--- Source information Enclosed Below ---

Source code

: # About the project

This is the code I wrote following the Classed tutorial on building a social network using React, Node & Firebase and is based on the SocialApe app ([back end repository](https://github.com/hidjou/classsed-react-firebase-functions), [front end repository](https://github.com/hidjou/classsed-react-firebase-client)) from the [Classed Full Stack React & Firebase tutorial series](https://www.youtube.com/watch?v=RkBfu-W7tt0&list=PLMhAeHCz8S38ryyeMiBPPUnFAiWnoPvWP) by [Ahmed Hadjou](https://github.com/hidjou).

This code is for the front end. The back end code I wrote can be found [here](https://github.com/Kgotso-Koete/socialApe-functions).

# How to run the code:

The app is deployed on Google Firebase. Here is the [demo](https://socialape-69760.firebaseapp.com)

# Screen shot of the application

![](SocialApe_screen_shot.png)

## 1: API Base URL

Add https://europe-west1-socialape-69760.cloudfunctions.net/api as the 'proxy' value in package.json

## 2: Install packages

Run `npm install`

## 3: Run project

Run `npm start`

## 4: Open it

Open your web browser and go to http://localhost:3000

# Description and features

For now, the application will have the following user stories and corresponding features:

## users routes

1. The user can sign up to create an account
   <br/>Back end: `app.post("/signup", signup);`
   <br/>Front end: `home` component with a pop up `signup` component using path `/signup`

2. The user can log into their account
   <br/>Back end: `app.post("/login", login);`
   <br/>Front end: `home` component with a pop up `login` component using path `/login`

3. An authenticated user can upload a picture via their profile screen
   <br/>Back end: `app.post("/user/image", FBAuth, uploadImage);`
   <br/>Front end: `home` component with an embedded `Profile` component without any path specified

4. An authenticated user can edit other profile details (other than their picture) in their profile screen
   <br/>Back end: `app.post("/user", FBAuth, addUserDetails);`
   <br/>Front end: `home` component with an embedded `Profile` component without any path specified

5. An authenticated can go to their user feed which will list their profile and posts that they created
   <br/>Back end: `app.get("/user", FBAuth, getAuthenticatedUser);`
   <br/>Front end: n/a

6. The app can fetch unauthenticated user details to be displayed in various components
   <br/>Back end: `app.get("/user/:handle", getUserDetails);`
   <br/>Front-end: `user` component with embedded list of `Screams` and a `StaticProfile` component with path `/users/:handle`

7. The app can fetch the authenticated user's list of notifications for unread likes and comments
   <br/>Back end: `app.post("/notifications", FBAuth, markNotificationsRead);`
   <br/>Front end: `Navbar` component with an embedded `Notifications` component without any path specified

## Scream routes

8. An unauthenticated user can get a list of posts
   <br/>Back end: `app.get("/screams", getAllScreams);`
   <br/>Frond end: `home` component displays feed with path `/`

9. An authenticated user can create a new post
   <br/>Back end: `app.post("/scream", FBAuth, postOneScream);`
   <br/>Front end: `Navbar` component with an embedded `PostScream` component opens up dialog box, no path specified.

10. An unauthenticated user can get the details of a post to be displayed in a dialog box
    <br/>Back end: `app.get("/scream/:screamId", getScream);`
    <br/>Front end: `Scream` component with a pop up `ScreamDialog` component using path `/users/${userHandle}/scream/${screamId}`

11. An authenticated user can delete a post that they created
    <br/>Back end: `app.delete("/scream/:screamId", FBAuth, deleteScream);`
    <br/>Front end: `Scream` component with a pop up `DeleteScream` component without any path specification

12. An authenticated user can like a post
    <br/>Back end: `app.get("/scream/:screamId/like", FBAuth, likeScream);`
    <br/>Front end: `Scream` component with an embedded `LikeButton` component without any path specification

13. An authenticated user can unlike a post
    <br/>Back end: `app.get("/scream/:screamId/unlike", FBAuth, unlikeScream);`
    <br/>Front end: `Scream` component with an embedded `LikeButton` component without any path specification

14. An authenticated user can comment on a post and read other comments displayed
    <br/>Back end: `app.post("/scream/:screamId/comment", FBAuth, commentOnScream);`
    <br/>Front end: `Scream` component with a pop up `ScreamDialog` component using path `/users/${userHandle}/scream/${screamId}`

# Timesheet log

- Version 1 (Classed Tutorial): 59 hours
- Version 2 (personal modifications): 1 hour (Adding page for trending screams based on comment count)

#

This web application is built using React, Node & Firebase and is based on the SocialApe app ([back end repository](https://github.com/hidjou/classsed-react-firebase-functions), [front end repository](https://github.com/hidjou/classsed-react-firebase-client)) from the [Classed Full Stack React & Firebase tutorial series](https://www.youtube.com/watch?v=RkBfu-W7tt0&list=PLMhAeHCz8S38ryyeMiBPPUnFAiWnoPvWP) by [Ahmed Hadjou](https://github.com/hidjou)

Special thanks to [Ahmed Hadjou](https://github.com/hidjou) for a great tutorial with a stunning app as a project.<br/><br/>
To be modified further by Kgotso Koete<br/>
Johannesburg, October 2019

--- End of Enclosed Source information ---

Please repeat every entry, exactly as it was written.

• [Solution for this exercise]:
Source code

: # About the project

This is the code I wrote following the Classed tutorial on building a social network using React, Node & Firebase and is based on the SocialApe app ([back end repository](https://github.com/hidjou/classsed-react-firebase-functions), [front end repository](https://github.com/hidjou/classsed-react-firebase-client)) from the [Classed Full Stack React & Firebase tutorial series](https://www.youtube.com/watch?v=RkBfu-W7tt0&list=PLMhAeHCz8S38ryyeMiBPPUnFAiWnoPvWP) by [Ahmed Hadjou](https://github.com/hidjou).

This code is for the front end. The back end code I wrote can be found [here](https://github.com/Kgotso-Koete/socialApe-functions).

# How to run the code:

The app is deployed on Google Firebase. Here is the [demo](https://socialape-69760.firebaseapp.com)

# Screen shot of the application

![](SocialApe_screen_shot.png)

## 1: API Base URL

Add https://europe-west1-socialape-69760.cloudfunctions.net/api as the 'proxy' value in package.json

## 2: Install packages

Run `npm install`

## 3: Run project

Run `npm start`

## 4: Open it

Open your web browser and go to http://localhost:3000

# Description and features

For now, the application will have the following user stories and corresponding features:

## users routes

1. The user can sign up to create an account
   <br/>Back end: `app.post("/signup", signup);`
   <br/>Front end: `home` component with a pop up `signup` component using path `/signup`

2. The user can log into their account
   <br/>Back end: `app.post("/login", login);`
   <br/>Front end: `home` component with a pop up `login` component using path `/login`

3. An authenticated user can upload a picture via their profile screen
   <br/>Back end: `app.post("/user/image", FBAuth, uploadImage);`
   <br/>Front end: `home` component with an embedded `Profile` component without any path specified

4. An authenticated user can edit other profile details (other than their picture) in their profile screen
   <br/>Back end: `app.post("/user", FBAuth, addUserDetails);`
   <br/>Front end: `home` component with an embedded `Profile` component without any path specified

5. An authenticated can go to their user feed which will list their profile and posts that they created
   <br/>Back end: `app.get("/user", FBAuth, getAuthenticatedUser);`
   <br/>Front end: n/a

6. The app can fetch unauthenticated user details to be displayed in various components
   <br/>Back end: `app.get("/user/:handle", getUserDetails);`
   <br/>Front-end: `user` component with embedded list of `Screams` and a `StaticProfile` component with path `/users/:handle`

7. The app can fetch the authenticated user's list of notifications for unread likes and comments
   <br/>Back end: `app.post("/notifications", FBAuth, markNotificationsRead);`
   <br/>Front end: `Navbar` component with an embedded `Notifications` component without any path specified

## Scream routes

8. An unauthenticated user can get a list of posts
   <br/>Back end: `app.get("/screams", getAllScreams);`
   <br/>Frond end: `home` component displays feed with path `/`

9. An authenticated user can create a new post
   <br/>Back end: `app.post("/scream", FBAuth, postOneScream);`
   <br/>Front end: `Navbar` component with an embedded `PostScream` component opens up dialog box, no path specified.

10. An unauthenticated user can get the details of a post to be displayed in a dialog box
    <br/>Back end: `app.get("/scream/:screamId", getScream);`
    <br/>Front end: `Scream` component with a pop up `ScreamDialog` component using path `/users/${userHandle}/scream/${screamId}`

11. An authenticated user can delete a post that they created
    <br/>Back end: `app.delete("/scream/:screamId", FBAuth, deleteScream);`
    <br/>Front end: `Scream` component with a pop up `DeleteScream` component without any path specification

12. An authenticated user can like a post
    <br/>Back end: `app.get("/scream/:screamId/like", FBAuth, likeScream);`
    <br/>Front end: `Scream` component with an embedded `LikeButton` component without any path specification

13. An authenticated user can unlike a post
    <br/>Back end: `app.get("/scream/:screamId/unlike", FBAuth, unlikeScream);`
    <br/>Front end: `Scream` component with an embedded `LikeButton` component without any path specification

14. An authenticated user can comment on a post and read other comments displayed
    <br/>Back end: `app.post("/scream/:screamId/comment", FBAuth, commentOnScream);`
    <br/>Front end: `Scream` component with a pop up `ScreamDialog` component using path `/users/${userHandle}/scream/${screamId}`

# Timesheet log

- Version 1 (Classed Tutorial): 59 hours
- Version 2 (personal modifications): 1 hour (Adding page for trending screams based on comment count)

#

This web application is built using React, Node & Firebase and is based on the SocialApe app ([back end repository](https://github.com/hidjou/classsed-react-firebase-functions), [front end repository](https://github.com/hidjou/classsed-react-firebase-client)) from the [Classed Full Stack React & Firebase tutorial series](https://www.youtube.com/watch?v=RkBfu-W7tt0&list=PLMhAeHCz8S38ryyeMiBPPUnFAiWnoPvWP) by [Ahmed Hadjou](https://github.com/hidjou)

Special thanks to [Ahmed Hadjou](https://github.com/hidjou) for a great tutorial with a stunning app as a project.<br/><br/>
To be modified further by Kgotso Koete<br/>
Johannesburg, October 2019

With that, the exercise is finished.